[Recorded data]

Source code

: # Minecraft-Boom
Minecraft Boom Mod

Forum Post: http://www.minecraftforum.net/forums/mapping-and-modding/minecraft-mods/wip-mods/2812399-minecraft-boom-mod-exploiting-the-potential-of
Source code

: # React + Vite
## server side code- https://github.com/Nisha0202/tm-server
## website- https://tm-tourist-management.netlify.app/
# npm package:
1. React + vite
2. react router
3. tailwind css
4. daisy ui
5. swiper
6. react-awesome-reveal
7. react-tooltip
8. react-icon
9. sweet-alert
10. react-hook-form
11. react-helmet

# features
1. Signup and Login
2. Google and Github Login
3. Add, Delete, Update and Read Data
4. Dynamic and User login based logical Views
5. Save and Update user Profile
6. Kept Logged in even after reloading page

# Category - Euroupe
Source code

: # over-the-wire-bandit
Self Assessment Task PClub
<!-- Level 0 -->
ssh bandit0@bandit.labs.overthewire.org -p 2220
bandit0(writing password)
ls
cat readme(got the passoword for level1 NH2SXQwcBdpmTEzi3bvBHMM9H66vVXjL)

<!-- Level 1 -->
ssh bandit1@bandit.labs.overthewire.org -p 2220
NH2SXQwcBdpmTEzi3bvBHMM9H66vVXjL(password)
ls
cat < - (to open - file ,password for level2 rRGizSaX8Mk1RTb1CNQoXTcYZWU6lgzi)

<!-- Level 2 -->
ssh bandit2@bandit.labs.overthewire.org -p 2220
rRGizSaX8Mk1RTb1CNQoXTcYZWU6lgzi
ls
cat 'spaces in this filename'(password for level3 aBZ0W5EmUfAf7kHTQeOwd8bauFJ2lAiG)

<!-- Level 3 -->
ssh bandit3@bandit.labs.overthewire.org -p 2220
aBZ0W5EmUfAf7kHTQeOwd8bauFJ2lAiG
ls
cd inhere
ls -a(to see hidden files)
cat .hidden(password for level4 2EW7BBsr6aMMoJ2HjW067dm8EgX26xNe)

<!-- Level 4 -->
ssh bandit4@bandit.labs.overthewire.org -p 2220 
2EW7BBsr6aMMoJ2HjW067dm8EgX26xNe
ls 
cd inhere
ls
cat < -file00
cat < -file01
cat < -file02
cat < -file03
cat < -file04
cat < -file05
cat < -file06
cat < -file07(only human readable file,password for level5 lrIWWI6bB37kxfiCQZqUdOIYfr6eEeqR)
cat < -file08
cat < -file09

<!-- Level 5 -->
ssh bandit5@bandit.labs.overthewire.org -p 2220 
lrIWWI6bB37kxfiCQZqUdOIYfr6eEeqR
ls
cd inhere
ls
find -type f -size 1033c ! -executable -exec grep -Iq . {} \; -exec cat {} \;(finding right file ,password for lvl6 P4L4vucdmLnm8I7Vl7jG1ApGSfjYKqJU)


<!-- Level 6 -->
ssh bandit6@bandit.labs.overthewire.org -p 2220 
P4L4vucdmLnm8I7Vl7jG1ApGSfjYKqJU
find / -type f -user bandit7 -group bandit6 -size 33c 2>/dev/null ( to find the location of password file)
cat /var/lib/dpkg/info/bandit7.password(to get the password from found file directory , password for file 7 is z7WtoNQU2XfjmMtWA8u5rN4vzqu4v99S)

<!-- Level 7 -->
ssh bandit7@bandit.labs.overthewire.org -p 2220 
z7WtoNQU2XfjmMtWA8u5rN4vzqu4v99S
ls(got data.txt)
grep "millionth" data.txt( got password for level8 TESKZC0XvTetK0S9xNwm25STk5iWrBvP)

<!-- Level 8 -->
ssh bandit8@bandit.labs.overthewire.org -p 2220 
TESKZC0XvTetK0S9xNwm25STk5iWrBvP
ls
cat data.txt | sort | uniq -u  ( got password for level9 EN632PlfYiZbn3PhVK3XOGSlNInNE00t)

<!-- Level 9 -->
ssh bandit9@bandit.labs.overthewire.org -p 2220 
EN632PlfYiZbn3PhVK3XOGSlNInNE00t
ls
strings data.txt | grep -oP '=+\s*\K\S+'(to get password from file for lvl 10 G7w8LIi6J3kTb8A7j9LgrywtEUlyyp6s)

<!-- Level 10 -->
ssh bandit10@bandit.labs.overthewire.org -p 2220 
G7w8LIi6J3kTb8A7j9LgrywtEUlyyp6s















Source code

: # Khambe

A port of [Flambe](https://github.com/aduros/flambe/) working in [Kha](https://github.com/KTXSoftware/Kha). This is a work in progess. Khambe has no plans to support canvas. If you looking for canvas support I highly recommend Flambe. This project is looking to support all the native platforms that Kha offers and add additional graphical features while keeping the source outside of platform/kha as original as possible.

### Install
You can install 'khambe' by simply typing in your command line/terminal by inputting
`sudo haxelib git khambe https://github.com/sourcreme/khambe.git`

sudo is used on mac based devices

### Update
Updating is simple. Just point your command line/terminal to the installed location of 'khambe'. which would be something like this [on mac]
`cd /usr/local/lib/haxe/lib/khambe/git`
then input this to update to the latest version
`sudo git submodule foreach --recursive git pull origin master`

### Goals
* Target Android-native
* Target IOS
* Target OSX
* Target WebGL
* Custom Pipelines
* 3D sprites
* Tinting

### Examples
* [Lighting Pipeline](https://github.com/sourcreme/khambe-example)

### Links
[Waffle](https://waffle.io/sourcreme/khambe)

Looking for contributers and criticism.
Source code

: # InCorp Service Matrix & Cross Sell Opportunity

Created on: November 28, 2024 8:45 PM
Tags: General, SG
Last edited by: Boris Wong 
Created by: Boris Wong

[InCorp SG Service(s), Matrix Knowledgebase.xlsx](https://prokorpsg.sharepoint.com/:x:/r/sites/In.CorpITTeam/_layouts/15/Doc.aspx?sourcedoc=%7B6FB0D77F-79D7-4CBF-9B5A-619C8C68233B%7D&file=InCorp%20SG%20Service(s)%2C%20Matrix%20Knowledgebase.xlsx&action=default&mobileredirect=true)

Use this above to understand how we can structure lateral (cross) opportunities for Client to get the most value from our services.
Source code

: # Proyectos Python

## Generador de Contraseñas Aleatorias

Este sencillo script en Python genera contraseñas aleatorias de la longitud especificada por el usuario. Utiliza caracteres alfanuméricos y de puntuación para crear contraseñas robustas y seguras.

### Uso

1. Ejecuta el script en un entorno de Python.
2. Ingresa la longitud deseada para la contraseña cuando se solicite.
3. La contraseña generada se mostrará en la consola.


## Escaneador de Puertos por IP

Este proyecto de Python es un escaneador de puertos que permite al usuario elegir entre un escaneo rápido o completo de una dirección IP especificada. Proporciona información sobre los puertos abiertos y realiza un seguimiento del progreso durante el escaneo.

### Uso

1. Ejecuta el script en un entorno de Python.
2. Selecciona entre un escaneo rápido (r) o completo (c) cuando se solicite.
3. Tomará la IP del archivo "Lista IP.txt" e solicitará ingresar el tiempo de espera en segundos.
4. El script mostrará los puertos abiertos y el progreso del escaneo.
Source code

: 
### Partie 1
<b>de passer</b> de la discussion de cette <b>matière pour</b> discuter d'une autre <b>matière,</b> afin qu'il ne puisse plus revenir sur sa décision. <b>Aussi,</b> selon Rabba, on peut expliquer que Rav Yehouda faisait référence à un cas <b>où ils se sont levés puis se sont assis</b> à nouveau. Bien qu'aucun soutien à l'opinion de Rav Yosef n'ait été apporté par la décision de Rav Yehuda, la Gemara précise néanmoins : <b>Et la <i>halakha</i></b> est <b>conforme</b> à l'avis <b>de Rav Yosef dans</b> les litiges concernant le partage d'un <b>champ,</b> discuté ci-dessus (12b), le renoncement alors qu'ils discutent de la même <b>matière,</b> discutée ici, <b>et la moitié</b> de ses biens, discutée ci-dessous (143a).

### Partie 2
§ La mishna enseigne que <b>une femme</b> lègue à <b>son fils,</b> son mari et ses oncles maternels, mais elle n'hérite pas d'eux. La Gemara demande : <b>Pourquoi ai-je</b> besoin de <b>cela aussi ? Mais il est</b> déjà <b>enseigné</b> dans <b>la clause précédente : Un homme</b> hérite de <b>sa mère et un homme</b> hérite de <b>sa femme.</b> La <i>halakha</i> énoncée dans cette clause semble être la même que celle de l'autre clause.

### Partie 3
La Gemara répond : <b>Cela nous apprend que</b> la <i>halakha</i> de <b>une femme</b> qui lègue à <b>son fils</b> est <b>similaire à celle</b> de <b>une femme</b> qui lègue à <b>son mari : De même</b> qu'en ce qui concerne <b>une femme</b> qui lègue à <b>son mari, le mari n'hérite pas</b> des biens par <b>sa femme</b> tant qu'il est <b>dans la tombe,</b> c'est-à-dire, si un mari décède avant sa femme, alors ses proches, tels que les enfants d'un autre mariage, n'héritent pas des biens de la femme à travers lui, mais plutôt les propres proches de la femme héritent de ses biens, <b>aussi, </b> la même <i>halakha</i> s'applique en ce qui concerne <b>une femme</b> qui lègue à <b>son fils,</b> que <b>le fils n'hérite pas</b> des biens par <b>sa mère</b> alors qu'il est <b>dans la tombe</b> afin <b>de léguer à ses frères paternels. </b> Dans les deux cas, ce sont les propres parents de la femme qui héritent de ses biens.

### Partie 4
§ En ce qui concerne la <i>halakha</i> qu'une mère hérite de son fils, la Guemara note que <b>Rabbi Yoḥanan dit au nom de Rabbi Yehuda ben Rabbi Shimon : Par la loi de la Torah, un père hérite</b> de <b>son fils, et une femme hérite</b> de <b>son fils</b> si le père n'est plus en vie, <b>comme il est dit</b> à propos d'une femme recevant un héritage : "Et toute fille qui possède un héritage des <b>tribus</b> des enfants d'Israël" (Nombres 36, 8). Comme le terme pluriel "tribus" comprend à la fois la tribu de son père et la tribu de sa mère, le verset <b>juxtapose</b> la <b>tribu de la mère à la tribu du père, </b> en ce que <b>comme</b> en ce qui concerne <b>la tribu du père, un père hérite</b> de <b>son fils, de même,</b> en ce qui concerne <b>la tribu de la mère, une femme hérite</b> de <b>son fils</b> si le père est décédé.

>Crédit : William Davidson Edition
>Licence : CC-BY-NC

[/Recorded data]

- [Assigned task]
Write down again, exactly as given, only the lines above that fall from the line with "haxelib git khambe" to the line with "Use this above", inclusive.

- [Answer below]
`sudo haxelib git khambe https://github.com/sourcreme/khambe.git`

sudo is used on mac based devices

### Update
Updating is simple. Just point your command line/terminal to the installed location of 'khambe'. which would be something like this [on mac]
`cd /usr/local/lib/haxe/lib/khambe/git`
then input this to update to the latest version
`sudo git submodule foreach --recursive git pull origin master`

### Goals
* Target Android-native
* Target IOS
* Target OSX
* Target WebGL
* Custom Pipelines
* 3D sprites
* Tinting

### Examples
* [Lighting Pipeline](https://github.com/sourcreme/khambe-example)

### Links
[Waffle](https://waffle.io/sourcreme/khambe)

Looking for contributers and criticism.
Source code

: # InCorp Service Matrix & Cross Sell Opportunity

Created on: November 28, 2024 8:45 PM
Tags: General, SG
Last edited by: Boris Wong 
Created by: Boris Wong

[InCorp SG Service(s), Matrix Knowledgebase.xlsx](https://prokorpsg.sharepoint.com/:x:/r/sites/In.CorpITTeam/_layouts/15/Doc.aspx?sourcedoc=%7B6FB0D77F-79D7-4CBF-9B5A-619C8C68233B%7D&file=InCorp%20SG%20Service(s)%2C%20Matrix%20Knowledgebase.xlsx&action=default&mobileredirect=true)

Use this above to understand how we can structure lateral (cross) opportunities for Client to get the most value from our services.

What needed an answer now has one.